Astragaloside IV modulates TGF ‐β1‐dependent epithelial‐mesenchymal transition in bleomycin‐induced pulmonary fibrosis
Author(s) -
Qian Weibin,
Cai Xinrui,
Qian Qiuhai,
Zhang Wei,
Wang Dongli
Publication year - 2018
Publication title -
journal of cellular and molecular medicine
Language(s) - English
Resource type - Journals
SCImago Journal Rank - 1.44
H-Index - 130
eISSN - 1582-4934
pISSN - 1582-1838
DOI - 10.1111/jcmm.13725
Subject(s) - epithelial–mesenchymal transition , pulmonary fibrosis , protein kinase b , bleomycin , cancer research , transforming growth factor , chemistry , idiopathic pulmonary fibrosis , a549 cell , fibrosis , cardiac fibrosis , pi3k/akt/mtor pathway , signal transduction , microbiology and biotechnology , medicine , biology , downregulation and upregulation , lung , cell , biochemistry , chemotherapy , gene
Epithelial‐mesenchymal transition ( EMT ) plays an important role in idiopathic pulmonary fibrosis ( IPF ). Astragaloside IV ( ASV ), a natural saponin from astragalus membranaceus, has shown anti‐fibrotic property in bleomycin ( BLM )‐induced pulmonary fibrosis. The current study was undertaken to determine whether EMT was involved in the beneficial of ASV against BLM ‐induced pulmonary fibrosis and to elucidate its potential mechanism. As expected, in BLM ‐induced IPF , ASV exerted protective effects on pulmonary fibrosis and ASV significantly reversed BLM ‐induced EMT . Intriguing, transforming growth factor‐β1 ( TGF ‐β1) was found to be up‐regulated, whereas Forkhead box O3a ( FOXO 3a) was hyperphosphorylated and less expressed.
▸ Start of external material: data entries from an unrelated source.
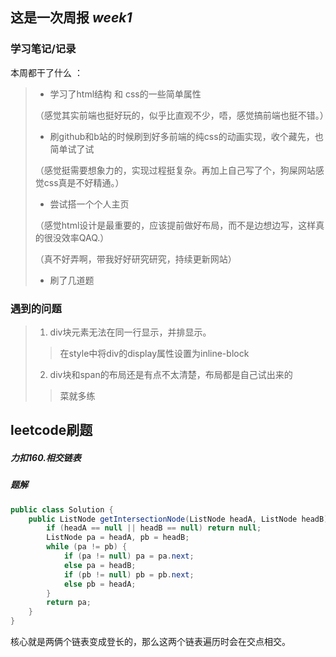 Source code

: 这是一次周报 *week1*
--------

### 学习笔记/记录
本周都干了什么 ：
> + 学习了html结构 和 css的一些简单属性
>
>（感觉其实前端也挺好玩的，似乎比直观不少，唔，感觉搞前端也挺不错。）
>
> + 刷github和b站的时候刷到好多前端的纯css的动画实现，收个藏先，也简单试了试
> 
> （感觉挺需要想象力的，实现过程挺复杂。再加上自己写了个，狗屎网站感觉css真是不好精通。）
> 
> + 尝试搭一个个人主页
> 
> （感觉html设计是最重要的，应该提前做好布局，而不是边想边写，这样真的很没效率QAQ.）
> 
> （真不好弄啊，带我好好研究研究，持续更新网站）
> 
> + 刷了几道题

### 遇到的问题
>1. div块元素无法在同一行显示，并排显示。
> > 在style中将div的display属性设置为inline-block
>2. div块和span的布局还是有点不太清楚，布局都是自己试出来的
> > 菜就多练


## leetcode刷题

##### 力扣160.相交链表

##### 题解

```java
public class Solution {
    public ListNode getIntersectionNode(ListNode headA, ListNode headB) {
        if (headA == null || headB == null) return null;
        ListNode pa = headA, pb = headB;
        while (pa != pb) {
            if (pa != null) pa = pa.next;
            else pa = headB;
            if (pb != null) pb = pb.next;
            else pb = headA;
        }
        return pa;
    }
}
```
核心就是两俩个链表变成登长的，那么这两个链表遍历时会在交点相交。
However, ASV treatment inhibited increased TGF ‐β1 and activated FOXO 3a in lung tissues. TGF ‐β1 was administered to alveolar epithelial cells A549 to induce EMT in vitro. Meanwhile, stimulation with TGF ‐β1‐activated phosphatidylinositol 3 kinase/protein kinase B ( PI 3K/Akt) pathway and induced FOXO 3a hyperphosphorylated and down‐regulated. It was found that overexpression of FOXO 3a leading to the suppression of TGF ‐β1‐induced EMT . Moreover, ASV treatment, similar with the TGF ‐β1 or PI 3K/Akt inhibitor, reverted these cellular changes and inhibited EMT in A549 cells. Collectively, the results suggested that ASV significantly inhibited TGF ‐β1/ PI 3K/Akt‐induced FOXO 3a hyperphosphorylation and down‐regulation to reverse EMT during the progression of fibrosis.